Your assignment: The full listing must be reproduced exactly as given.

Material for the task:

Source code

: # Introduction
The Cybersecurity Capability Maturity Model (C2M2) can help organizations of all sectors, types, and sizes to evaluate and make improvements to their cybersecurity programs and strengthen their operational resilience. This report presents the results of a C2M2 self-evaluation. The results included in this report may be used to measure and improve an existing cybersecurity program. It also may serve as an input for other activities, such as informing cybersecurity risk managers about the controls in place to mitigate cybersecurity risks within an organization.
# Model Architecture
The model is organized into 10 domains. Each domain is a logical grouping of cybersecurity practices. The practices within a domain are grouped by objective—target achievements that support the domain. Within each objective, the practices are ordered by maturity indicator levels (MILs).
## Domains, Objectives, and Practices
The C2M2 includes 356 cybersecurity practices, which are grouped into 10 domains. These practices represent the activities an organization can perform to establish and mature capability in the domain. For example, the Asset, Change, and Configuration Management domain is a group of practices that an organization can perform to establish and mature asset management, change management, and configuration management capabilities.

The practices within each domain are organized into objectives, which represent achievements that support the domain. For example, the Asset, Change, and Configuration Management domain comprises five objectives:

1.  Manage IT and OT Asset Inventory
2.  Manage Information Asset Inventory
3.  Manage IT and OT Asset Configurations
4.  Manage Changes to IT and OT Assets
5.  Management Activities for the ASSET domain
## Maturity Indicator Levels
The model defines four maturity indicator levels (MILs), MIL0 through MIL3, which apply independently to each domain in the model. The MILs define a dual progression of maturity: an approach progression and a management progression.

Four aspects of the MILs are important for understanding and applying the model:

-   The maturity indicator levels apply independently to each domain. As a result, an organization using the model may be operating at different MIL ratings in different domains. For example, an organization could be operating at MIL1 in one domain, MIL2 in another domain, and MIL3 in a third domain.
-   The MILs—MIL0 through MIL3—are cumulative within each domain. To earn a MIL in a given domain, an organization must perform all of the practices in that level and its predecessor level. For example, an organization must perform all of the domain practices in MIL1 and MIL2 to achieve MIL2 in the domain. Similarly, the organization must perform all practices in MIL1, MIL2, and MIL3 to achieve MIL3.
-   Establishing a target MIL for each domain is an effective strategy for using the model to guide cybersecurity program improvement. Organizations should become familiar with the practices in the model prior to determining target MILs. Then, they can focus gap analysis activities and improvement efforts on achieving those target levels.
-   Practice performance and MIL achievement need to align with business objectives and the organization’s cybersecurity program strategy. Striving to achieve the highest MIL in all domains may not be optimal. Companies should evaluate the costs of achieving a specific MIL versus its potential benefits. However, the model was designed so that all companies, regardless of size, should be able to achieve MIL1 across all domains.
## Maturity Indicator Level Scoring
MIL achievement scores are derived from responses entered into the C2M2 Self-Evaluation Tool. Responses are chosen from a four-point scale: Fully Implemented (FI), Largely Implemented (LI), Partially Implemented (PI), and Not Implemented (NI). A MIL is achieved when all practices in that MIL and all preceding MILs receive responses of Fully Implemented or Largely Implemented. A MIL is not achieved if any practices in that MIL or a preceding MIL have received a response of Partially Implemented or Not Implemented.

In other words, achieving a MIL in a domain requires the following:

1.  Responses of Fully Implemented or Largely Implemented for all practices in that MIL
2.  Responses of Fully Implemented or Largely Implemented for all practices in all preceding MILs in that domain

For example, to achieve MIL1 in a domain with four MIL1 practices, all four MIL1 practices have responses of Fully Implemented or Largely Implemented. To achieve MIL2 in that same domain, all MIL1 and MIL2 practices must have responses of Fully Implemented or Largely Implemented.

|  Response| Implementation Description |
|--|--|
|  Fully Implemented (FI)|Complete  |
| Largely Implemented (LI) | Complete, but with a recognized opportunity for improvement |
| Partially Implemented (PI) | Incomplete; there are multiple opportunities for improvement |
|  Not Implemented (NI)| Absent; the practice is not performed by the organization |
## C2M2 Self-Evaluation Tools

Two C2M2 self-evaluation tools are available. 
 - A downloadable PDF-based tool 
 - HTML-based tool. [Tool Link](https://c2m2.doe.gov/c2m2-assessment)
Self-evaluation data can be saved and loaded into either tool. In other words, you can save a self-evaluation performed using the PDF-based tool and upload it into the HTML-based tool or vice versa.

Reply:
Source code

: # Introduction
The Cybersecurity Capability Maturity Model (C2M2) can help organizations of all sectors, types, and sizes to evaluate and make improvements to their cybersecurity programs and strengthen their operational resilience. This report presents the results of a C2M2 self-evaluation. The results included in this report may be used to measure and improve an existing cybersecurity program. It also may serve as an input for other activities, such as informing cybersecurity risk managers about the controls in place to mitigate cybersecurity risks within an organization.
# Model Architecture
The model is organized into 10 domains. Each domain is a logical grouping of cybersecurity practices. The practices within a domain are grouped by objective—target achievements that support the domain. Within each objective, the practices are ordered by maturity indicator levels (MILs).
## Domains, Objectives, and Practices
The C2M2 includes 356 cybersecurity practices, which are grouped into 10 domains. These practices represent the activities an organization can perform to establish and mature capability in the domain. For example, the Asset, Change, and Configuration Management domain is a group of practices that an organization can perform to establish and mature asset management, change management, and configuration management capabilities.

The practices within each domain are organized into objectives, which represent achievements that support the domain. For example, the Asset, Change, and Configuration Management domain comprises five objectives:

1.  Manage IT and OT Asset Inventory
2.  Manage Information Asset Inventory
3.  Manage IT and OT Asset Configurations
4.  Manage Changes to IT and OT Assets
5.  Management Activities for the ASSET domain
## Maturity Indicator Levels
The model defines four maturity indicator levels (MILs), MIL0 through MIL3, which apply independently to each domain in the model. The MILs define a dual progression of maturity: an approach progression and a management progression.

Four aspects of the MILs are important for understanding and applying the model:

-   The maturity indicator levels apply independently to each domain. As a result, an organization using the model may be operating at different MIL ratings in different domains. For example, an organization could be operating at MIL1 in one domain, MIL2 in another domain, and MIL3 in a third domain.
-   The MILs—MIL0 through MIL3—are cumulative within each domain. To earn a MIL in a given domain, an organization must perform all of the practices in that level and its predecessor level. For example, an organization must perform all of the domain practices in MIL1 and MIL2 to achieve MIL2 in the domain. Similarly, the organization must perform all practices in MIL1, MIL2, and MIL3 to achieve MIL3.
-   Establishing a target MIL for each domain is an effective strategy for using the model to guide cybersecurity program improvement. Organizations should become familiar with the practices in the model prior to determining target MILs. Then, they can focus gap analysis activities and improvement efforts on achieving those target levels.
-   Practice performance and MIL achievement need to align with business objectives and the organization’s cybersecurity program strategy. Striving to achieve the highest MIL in all domains may not be optimal. Companies should evaluate the costs of achieving a specific MIL versus its potential benefits. However, the model was designed so that all companies, regardless of size, should be able to achieve MIL1 across all domains.
## Maturity Indicator Level Scoring
MIL achievement scores are derived from responses entered into the C2M2 Self-Evaluation Tool. Responses are chosen from a four-point scale: Fully Implemented (FI), Largely Implemented (LI), Partially Implemented (PI), and Not Implemented (NI). A MIL is achieved when all practices in that MIL and all preceding MILs receive responses of Fully Implemented or Largely Implemented. A MIL is not achieved if any practices in that MIL or a preceding MIL have received a response of Partially Implemented or Not Implemented.

In other words, achieving a MIL in a domain requires the following:

1.  Responses of Fully Implemented or Largely Implemented for all practices in that MIL
2.  Responses of Fully Implemented or Largely Implemented for all practices in all preceding MILs in that domain

For example, to achieve MIL1 in a domain with four MIL1 practices, all four MIL1 practices have responses of Fully Implemented or Largely Implemented. To achieve MIL2 in that same domain, all MIL1 and MIL2 practices must have responses of Fully Implemented or Largely Implemented.

|  Response| Implementation Description |
|--|--|
|  Fully Implemented (FI)|Complete  |
| Largely Implemented (LI) | Complete, but with a recognized opportunity for improvement |
| Partially Implemented (PI) | Incomplete; there are multiple opportunities for improvement |
|  Not Implemented (NI)| Absent; the practice is not performed by the organization |
## C2M2 Self-Evaluation Tools

Two C2M2 self-evaluation tools are available. 
 - A downloadable PDF-based tool 
 - HTML-based tool. [Tool Link](https://c2m2.doe.gov/c2m2-assessment)
Self-evaluation data can be saved and loaded into either tool. In other words, you can save a self-evaluation performed using the PDF-based tool and upload it into the HTML-based tool or vice versa.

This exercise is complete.